Integer division and remainder

[Tim Peters]

[Tim]
> WRT Python, the decision to do flooring integer division was very
> deliberate, and not something Guido (or I -- since I pushed him
> this way, it's my fault <wink>) has ever had cause to regret.  We
> simply regret that division returns an integer at all(!).

[Paul Rubin]
> I thought of doing it that way in gawk (I wrote the original gawk
> interpreter) but wimped out and decided it was best to have two
> separate operators (that never got implemented).  If it's working
> out in python that's great.

It surprises *some* newcomers (depending on their background), but it hasn't
attracted any significant opposition.  People just don't divide 3 apples by
negative 2 people in real life <wink>, but (e.g.) time and date calculations
are inherently modular, so i%j taking the sign of j is most useful most
often (and it seems j is always > 0 in real life).  The identity

   i / 2**j == i >> j

for any int i and any int j>=0 is also pleasant.

> I think C99 made a mistake in specifying it one way or the other.  C
> doesn't have the same goals as python.  Languages like python should
> specify these things precisely.  Languages like C should leave more
> things up to the hardware.

I don't know of any HW that returns the floor for int division, so there was
scant harm in mandating what HW universally did anyway.  It does stop C
compilers from optimizing i/2**j directly to i>>j on machines where signed
right shifts extend the sign bit, i is a signed integral type, and the
compiler can't prove that i>=0 or that the last j bits are all zero.  That's
not giving up much (pointer subtraction in C does an implied division, but
that's usually by a power of 2 and where the compiler *can* assume the last
j bits of the difference are all 0 -- so they can still generate shifts
where it matters a lot).

> I don't know of any computers whose native division instructions do
> flooring integer division like python does.

Me neither, at least not by default.  Fortran mandated truncation very early
on, and it's been a vicious feedback loop ever since <0.5 wink>.

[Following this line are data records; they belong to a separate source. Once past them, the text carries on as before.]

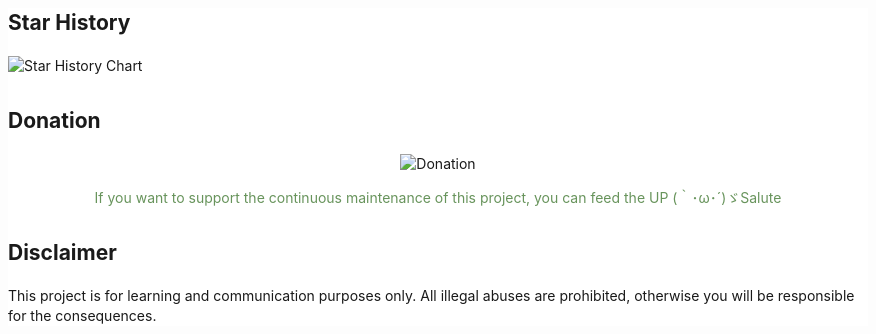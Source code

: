 
## Star History

![Star History Chart](https://api.star-history.com/svg?repos=skmcj/dycast&type=Date)

## Donation

<p align=center>
  <img src="https://static.ltgcm.top/md/20250428191027.png" alt="Donation" style="width: 350px">
</p>

<p align=center style="color: #68945c;">
   If you want to support the continuous maintenance of this project, you can feed the UP (｀･ω･´)ゞSalute
</p>



## Disclaimer

This project is for learning and communication purposes only. All illegal abuses are prohibited, otherwise you will be responsible for the consequences.
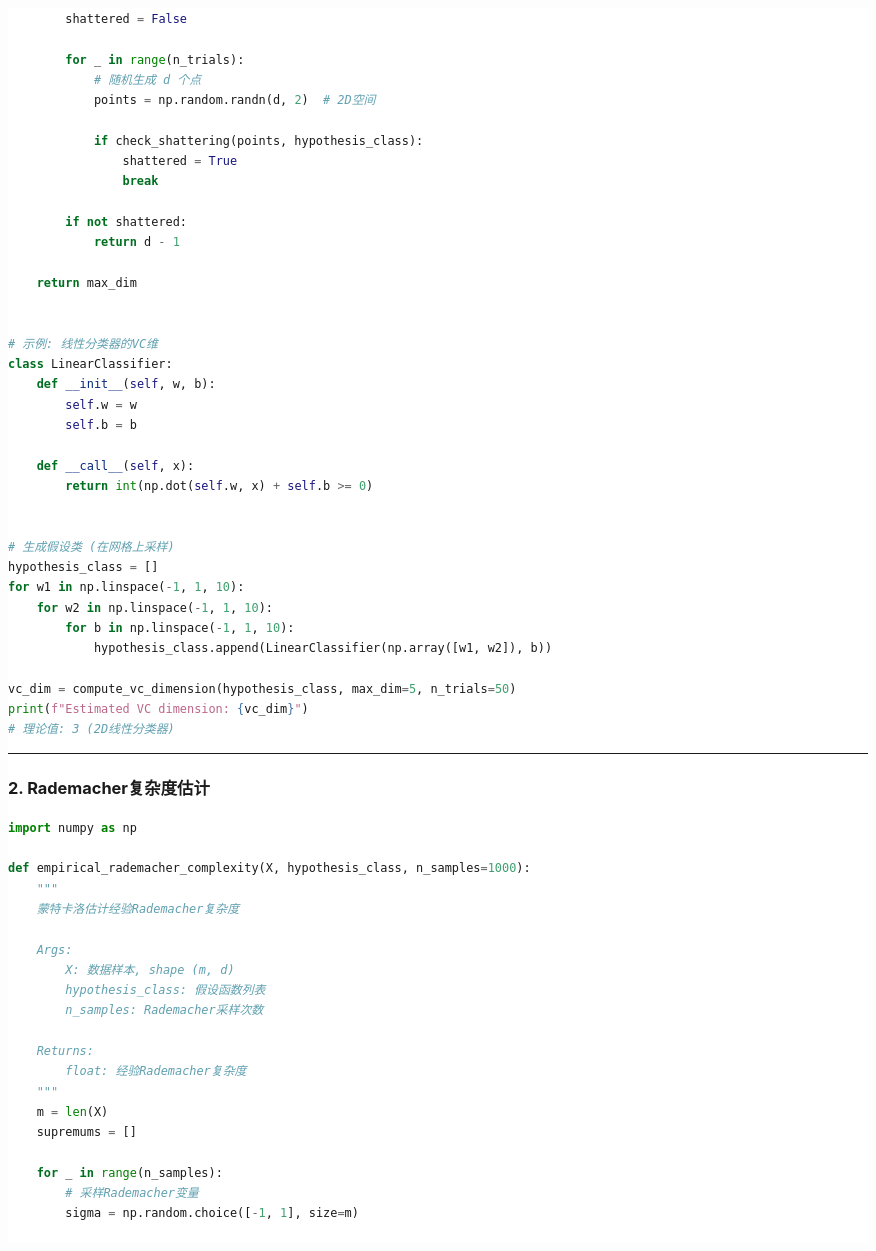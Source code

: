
 ```python
        shattered = False
        
        for _ in range(n_trials):
            # 随机生成 d 个点
            points = np.random.randn(d, 2)  # 2D空间
            
            if check_shattering(points, hypothesis_class):
                shattered = True
                break
        
        if not shattered:
            return d - 1
    
    return max_dim


# 示例: 线性分类器的VC维
class LinearClassifier:
    def __init__(self, w, b):
        self.w = w
        self.b = b
    
    def __call__(self, x):
        return int(np.dot(self.w, x) + self.b >= 0)


# 生成假设类 (在网格上采样)
hypothesis_class = []
for w1 in np.linspace(-1, 1, 10):
    for w2 in np.linspace(-1, 1, 10):
        for b in np.linspace(-1, 1, 10):
            hypothesis_class.append(LinearClassifier(np.array([w1, w2]), b))

vc_dim = compute_vc_dimension(hypothesis_class, max_dim=5, n_trials=50)
print(f"Estimated VC dimension: {vc_dim}")
# 理论值: 3 (2D线性分类器)
```

---

### 2. Rademacher复杂度估计

```python
import numpy as np

def empirical_rademacher_complexity(X, hypothesis_class, n_samples=1000):
    """
    蒙特卡洛估计经验Rademacher复杂度
    
    Args:
        X: 数据样本, shape (m, d)
        hypothesis_class: 假设函数列表
        n_samples: Rademacher采样次数
    
    Returns:
        float: 经验Rademacher复杂度
    """
    m = len(X)
    supremums = []
    
    for _ in range(n_samples):
        # 采样Rademacher变量
        sigma = np.random.choice([-1, 1], size=m)
        
```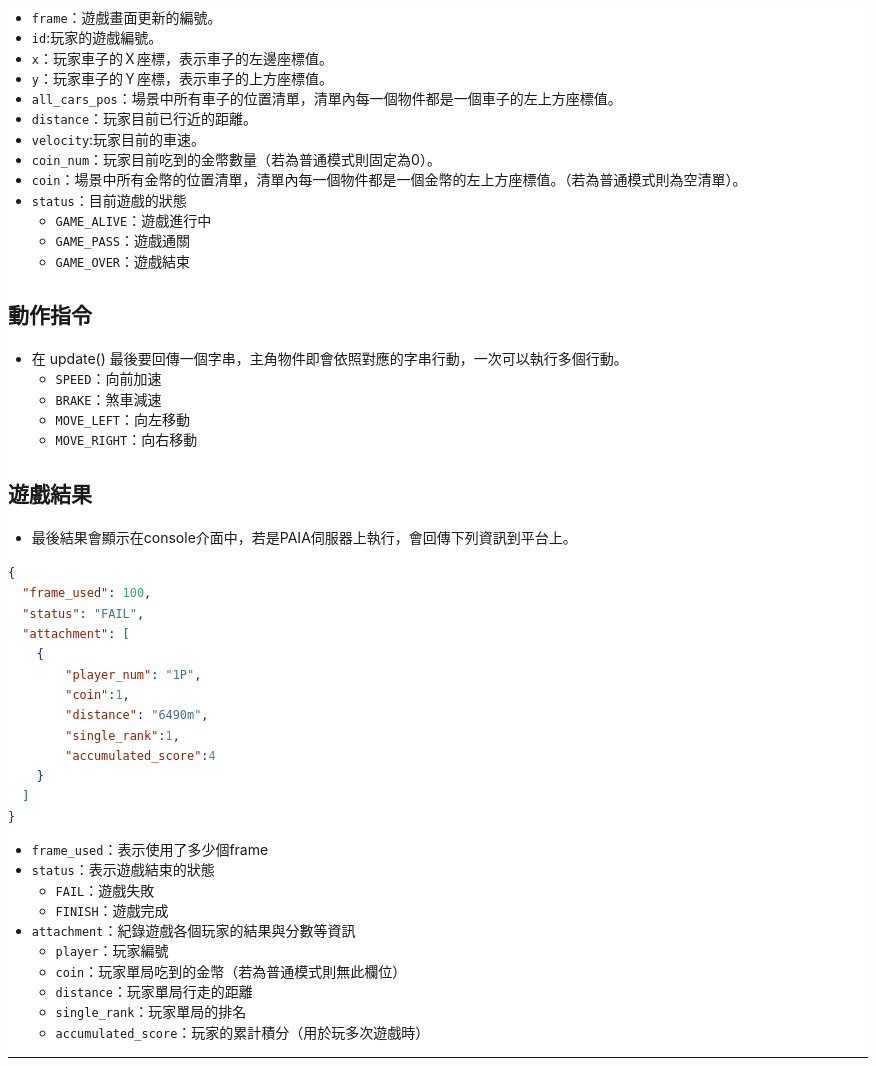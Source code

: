 - `frame`：遊戲畫面更新的編號。
- `id`:玩家的遊戲編號。
- `x`：玩家車子的Ｘ座標，表示車子的左邊座標值。
- `y`：玩家車子的Ｙ座標，表示車子的上方座標值。
- `all_cars_pos`：場景中所有車子的位置清單，清單內每一個物件都是一個車子的左上方座標值。
- `distance`：玩家目前已行近的距離。
- `velocity`:玩家目前的車速。
- `coin_num`：玩家目前吃到的金幣數量（若為普通模式則固定為0）。
- `coin`：場景中所有金幣的位置清單，清單內每一個物件都是一個金幣的左上方座標值。（若為普通模式則為空清單）。
- `status`：目前遊戲的狀態
    - `GAME_ALIVE`：遊戲進行中
    - `GAME_PASS`：遊戲通關
    - `GAME_OVER`：遊戲結束

## 動作指令

- 在 update() 最後要回傳一個字串，主角物件即會依照對應的字串行動，一次可以執行多個行動。
    - `SPEED`：向前加速
    - `BRAKE`：煞車減速
    - `MOVE_LEFT`：向左移動
    - `MOVE_RIGHT`：向右移動

## 遊戲結果

- 最後結果會顯示在console介面中，若是PAIA伺服器上執行，會回傳下列資訊到平台上。

```json
{
  "frame_used": 100,
  "status": "FAIL",
  "attachment": [
    {
        "player_num": "1P",
        "coin":1,
        "distance": "6490m",
        "single_rank":1,
        "accumulated_score":4
    }
  ]
}
```

- `frame_used`：表示使用了多少個frame
- `status`：表示遊戲結束的狀態
    - `FAIL`：遊戲失敗
    - `FINISH`：遊戲完成
- `attachment`：紀錄遊戲各個玩家的結果與分數等資訊
    - `player`：玩家編號
    - `coin`：玩家單局吃到的金幣（若為普通模式則無此欄位）
    - `distance`：玩家單局行走的距離
    - `single_rank`：玩家單局的排名
    - `accumulated_score`：玩家的累計積分（用於玩多次遊戲時）

---
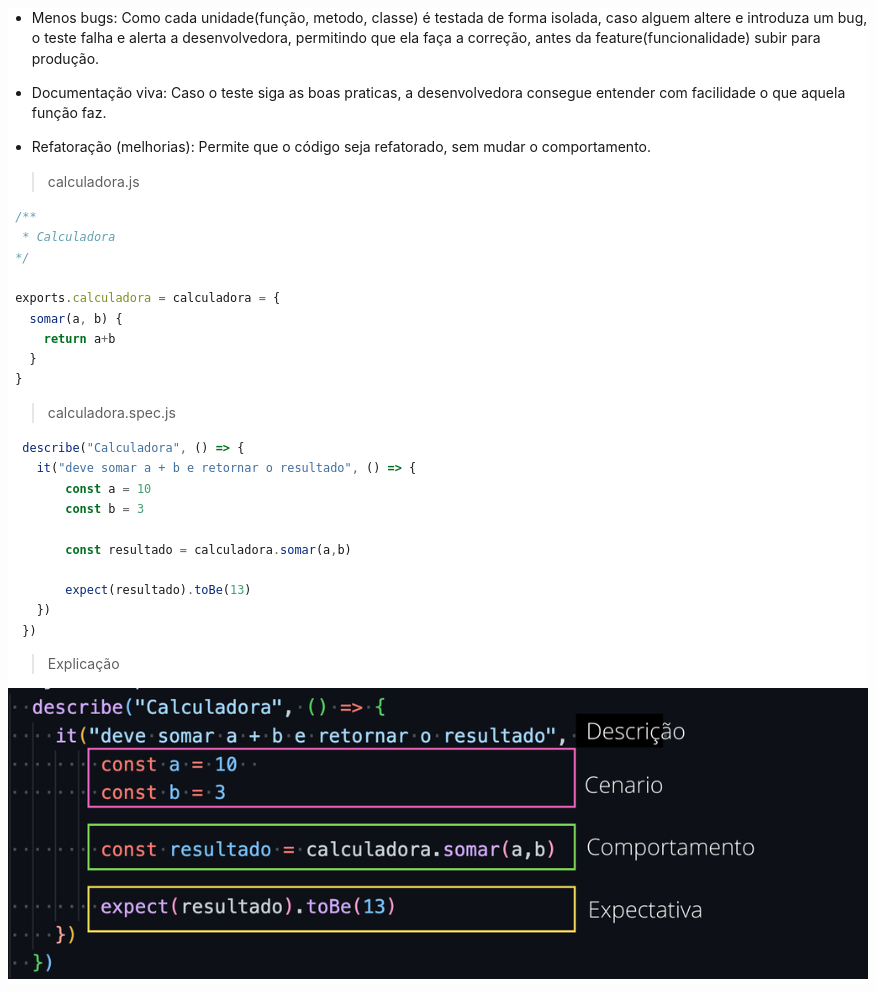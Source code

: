  * Menos bugs: Como cada unidade(função, metodo, classe) é testada de forma isolada, caso alguem altere e introduza um bug, o teste falha e alerta a desenvolvedora, permitindo que ela faça a correção, antes da feature(funcionalidade) subir para produção.

 * Documentação viva: Caso o teste siga as boas praticas, a desenvolvedora consegue entender com facilidade o que aquela função faz.

 * Refatoração (melhorias): Permite que o código seja refatorado, sem mudar o comportamento.
 
 
 > calculadora.js
 ```javascript
  /**
   * Calculadora
  */

  exports.calculadora = calculadora = {
    somar(a, b) {
      return a+b
    }
  }
 ```

> calculadora.spec.js
```javascript
  describe("Calculadora", () => {
    it("deve somar a + b e retornar o resultado", () => { 
        const a = 10  
        const b = 3

        const resultado = calculadora.somar(a,b)

        expect(resultado).toBe(13)
    })
  })
```

> Explicação

![](./assets/teste-jest.png)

> I also notice that math.fmod (-3, 2) = -1.0, so now there's this weird
> inconsistency between integer % and math.fmod.  I don't know offhand
> what IEEE 796 says to do with fmod.

Umm, 796 is the Microcomputer System Bus std -- I don't think it says
anything about this.  754 (the fp std) has no use for C's fmod; in
*floating* numeric work, it's most useful most often to have mod(x, y)
(however spelled) return a result whose absolute value is no larger than
abs(y/2), and then the sign of the result has nothing to do with the signs
of the inputs.  C99 adds a float "remainder" function to do exactly that.
C99's fmod(x, y):

    The fmod functions return the value x - ny, for some integer n such
    that, if y is nonzero, the result has the same sign as x and
    magnitude less than the magnitude of y.  If y is zero, whether a
    domain error occurs or the fmod functions return zero is
    implementation-defined.

The expression "x-ny" there is to be read as mathematically exact, and n may
not be repesentable without multi-thousand bit integers.

All the Python math.* functions are thin wrappers around the C library
functions of the same names, so Python's math.* functions inherit whatever
the platform C library does (and Python doesn't try to redefine them).

> Finally I see that they added a // operation (floor division) to
> Python 2.2 and it looks like there's more changes like that in
> the pipeline.

Yes, there are several PEPs (Python Enhancement Proposals) open against
Python's numeric model.  Here's a URL:

    http://python.sourceforge.net/peps/

happy-reading!-ly y'rs  - tim